Catching up on Writing 101. Day 11, brought to you by the letter “L” for late and the number “18” for the actual day it was posted on.

Today, tell us about the home you lived in when you were twelve. For your twist, pay attention to — and vary — your sentence lengths.

Good heavens, Daily Post people! What is it with your obsession with writing about our homes!?!

First there was that long post about my current home. . . . Oh, wait.

That post could have been about any place anywhere in the world. It was just my own nesting instincts that led it to be home-focused.

But how about this childhood home thing? I was free-writing about that in my pen and paper journal recently. . . . Oh, wait!

That was free writing, which is, indeed, a habit strongly encouraged by the Writing 101 folks. However, the definition of what “free writing” is pretty much mandates that specific topics come from inside of me rather than being externally imposed.

So if there’s any spooky obsessiveness around the topic of home and childhood, that’s all on me, baby.

———-

For all of the times we moved during my childhood, we did a pretty good job at scheduling most of those disruptions to take place during summer vacation. That detail, plus my September birthday — meaning that every school grade neatly lines up with a single chronological year for me — makes it super-easy for me to dial up past houses/apartments in my memory. It goes something like this: 12 years old would put me in 7th grade,* which means we’re talking about that second time in Ohio.

ohio-home-etsyI could share the street address with you, but I won’t. The number is burned into my brain but also disconnected from the current paper trail of my existence. So it’s possible that these digits might sometimes get used as the PIN number on my frequent flyer accounts. (Hypothetically speaking, of course.) And I needs to keep my miles.

I’m close to having a picture of the floor plan in my mind. Even though it was in the Midwest, it was another of those “two-story center entrance colonials” I was so glad to avoid in my most recent round of house-hunting. Standing in the front entryway, the staircase was to the right side of the entry hall, with an open doorway at the foot of the stairs leading to the front-to-back living room, with the screened porch jutting even further back off the horse’s perimeter. A waist-high railing separated the back side of the family room from the “breakfast area” and kitchen. Then, continuing the counterclockwise circle, was the dining room and, past that, the formal living room. I never visited there except during Christmastime, when the tree would be placed in the bay window, decorated and lit with bright colors. We’d sit there after dinner and talk — no lights except the tree and the electric candles in the windows.

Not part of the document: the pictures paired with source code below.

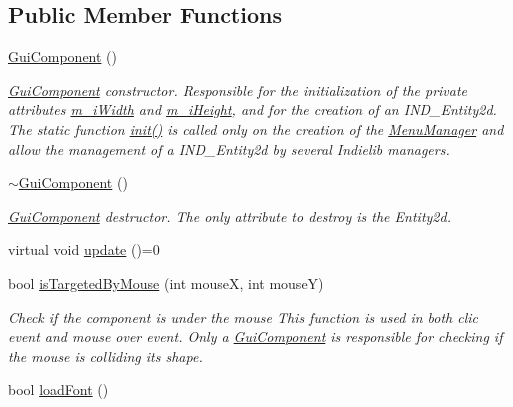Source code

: \subsection*{Public Member Functions}
\begin{DoxyCompactItemize}
\item 
\hyperlink{class_symp_1_1_gui_component_a22124675c2976983ac18374f81cc3fb3}{Gui\-Component} ()
\begin{DoxyCompactList}\small\item\em \hyperlink{class_symp_1_1_gui_component}{Gui\-Component} constructor. Responsible for the initialization of the private attributes \hyperlink{class_symp_1_1_gui_component_ad4c3e34b824e1f9d6a030ca54fc1a7cf}{m\-\_\-i\-Width} and \hyperlink{class_symp_1_1_gui_component_aa84bb60b7aa1adb1522c63acff2909c2}{m\-\_\-i\-Height}, and for the creation of an I\-N\-D\-\_\-\-Entity2d. The static function \hyperlink{class_symp_1_1_gui_component_a05838e01bbf1e31f292ed4b92a520f20}{init()} is called only on the creation of the \hyperlink{class_symp_1_1_menu_manager}{Menu\-Manager} and allow the management of a I\-N\-D\-\_\-\-Entity2d by several Indielib managers. \end{DoxyCompactList}\item 
\hyperlink{class_symp_1_1_gui_component_ac05c461540b767c3670996a9f67ba0ba}{$\sim$\-Gui\-Component} ()
\begin{DoxyCompactList}\small\item\em \hyperlink{class_symp_1_1_gui_component}{Gui\-Component} destructor. The only attribute to destroy is the Entity2d. \end{DoxyCompactList}\item 
virtual void \hyperlink{class_symp_1_1_gui_component_add73e07ea0a3c9c1c90640e783a3b5de}{update} ()=0
\item 
bool \hyperlink{class_symp_1_1_gui_component_ab3c318bd857cbefa99c0d4848e8d5cc8}{is\-Targeted\-By\-Mouse} (int mouse\-X, int mouse\-Y)
\begin{DoxyCompactList}\small\item\em Check if the component is under the mouse This function is used in both clic event and mouse over event. Only a \hyperlink{class_symp_1_1_gui_component_a22124675c2976983ac18374f81cc3fb3}{Gui\-Component} is responsible for checking if the mouse is colliding its shape. \end{DoxyCompactList}\item 
bool \hyperlink{class_symp_1_1_gui_component_a1f8ff56c174ae9f4c32b31a0ed1a53b9}{load\-Font} ()

\end{DoxyCompactItemize}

The master suite was directly to the right at the top of the stairs. Its front-to-back  arrangement echoed the family room below. Meanwhile, down the hall to the left was the guest room, a bathroom, maybe even an extra extra bedroom that had been turned into dad’s home office? The end of the hall, I’m sure about: my room in front, my sister’s in back. My carpet and walls were bright yellow, and I had a habit of rethinking and re-arranging the furniture in my room when I was in need of a bit of self-re-invention.

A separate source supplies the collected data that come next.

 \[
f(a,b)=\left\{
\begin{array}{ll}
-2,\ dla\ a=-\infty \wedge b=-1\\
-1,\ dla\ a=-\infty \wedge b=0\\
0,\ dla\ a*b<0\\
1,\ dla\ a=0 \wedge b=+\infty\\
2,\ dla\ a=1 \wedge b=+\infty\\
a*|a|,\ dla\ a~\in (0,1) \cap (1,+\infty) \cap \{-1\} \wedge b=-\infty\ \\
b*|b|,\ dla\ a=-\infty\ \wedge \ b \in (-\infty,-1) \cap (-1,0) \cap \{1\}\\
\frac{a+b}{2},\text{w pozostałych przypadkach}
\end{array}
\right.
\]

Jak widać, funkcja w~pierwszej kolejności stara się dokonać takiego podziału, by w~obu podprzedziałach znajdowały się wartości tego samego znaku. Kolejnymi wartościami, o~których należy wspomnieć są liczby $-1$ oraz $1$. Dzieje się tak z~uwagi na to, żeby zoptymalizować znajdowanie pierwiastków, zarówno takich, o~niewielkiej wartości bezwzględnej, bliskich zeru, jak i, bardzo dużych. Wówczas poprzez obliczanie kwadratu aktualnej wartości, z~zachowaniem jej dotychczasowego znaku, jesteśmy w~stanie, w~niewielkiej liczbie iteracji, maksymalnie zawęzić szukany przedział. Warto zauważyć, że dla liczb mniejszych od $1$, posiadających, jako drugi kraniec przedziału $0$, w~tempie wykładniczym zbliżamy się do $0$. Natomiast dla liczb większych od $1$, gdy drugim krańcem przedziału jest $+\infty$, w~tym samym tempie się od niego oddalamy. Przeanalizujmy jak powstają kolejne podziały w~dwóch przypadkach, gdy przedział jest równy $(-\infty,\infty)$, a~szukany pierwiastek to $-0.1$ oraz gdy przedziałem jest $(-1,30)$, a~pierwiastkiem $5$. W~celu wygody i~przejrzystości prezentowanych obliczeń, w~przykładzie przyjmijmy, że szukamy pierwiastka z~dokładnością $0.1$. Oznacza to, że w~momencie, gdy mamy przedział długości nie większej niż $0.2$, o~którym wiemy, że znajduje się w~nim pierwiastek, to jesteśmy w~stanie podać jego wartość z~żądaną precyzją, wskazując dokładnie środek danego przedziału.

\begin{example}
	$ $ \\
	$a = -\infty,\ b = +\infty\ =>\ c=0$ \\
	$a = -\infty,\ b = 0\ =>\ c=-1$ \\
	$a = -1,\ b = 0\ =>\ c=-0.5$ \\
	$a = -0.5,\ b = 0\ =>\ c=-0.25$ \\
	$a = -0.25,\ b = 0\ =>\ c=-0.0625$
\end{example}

You may notice that I’ve been focusing my attention on the sheer physicality of this house. It’s not like I’m breaking any rules with that decision. After all, the prompt was to talk about the home I lived in back then. So here I am, talking. Or writing.

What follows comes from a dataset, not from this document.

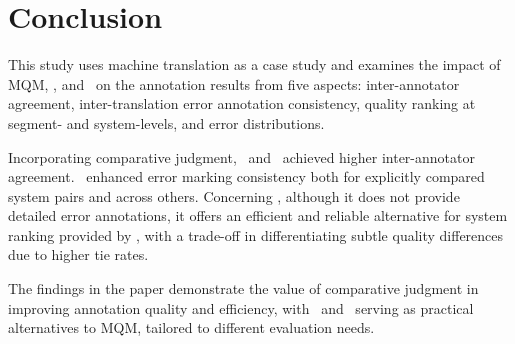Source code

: \section{Conclusion}

This study uses machine translation as a case study and examines the impact of MQM, \sxsmqm, and \sxsqr~on the annotation results from five aspects: inter-annotator agreement, inter-translation error annotation consistency, quality ranking at segment- and system-levels, and error distributions. 

Incorporating comparative judgment, \sxsmqm~and \sxsqr~achieved higher inter-annotator agreement. \sxsmqm~enhanced error marking consistency both for explicitly compared system pairs and across others. Concerning \sxsqr, although it does not provide detailed error annotations, it offers an efficient and reliable alternative for system ranking provided by \sxsmqm, with a trade-off in differentiating subtle quality differences due to higher tie rates.

The findings in the paper demonstrate the value of comparative judgment in improving annotation quality and efficiency, with \sxsmqm~and \sxsqr~serving as practical alternatives to MQM, tailored to different evaluation needs.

But I am going to stop here, having written about the house, but without really writing about the living in that house. As I recall it, 7th grade was an especially tough one on the awkward-adolescence and misfit-family-member scale. And there’s some memories that just don’t need reliving right now.

* “Age minus 5” is the formula that holds true for me.

———-

Image credit: https://www.etsy.com/listing/124506359/ohio-home-print-red?

(In case this specific item gets sold and the link becomes defunct, go here to get to the Etsy seller’s main store-front.)

One thought on “My Old Ohio Home

  1. KB

    Downstairs was peach, a hint of pale aqua.
    I remember a year of sleepovers every weekend and discovering what it was like to have two best friends (as opposed to friendships by accident and proximity). And a very very crappy school.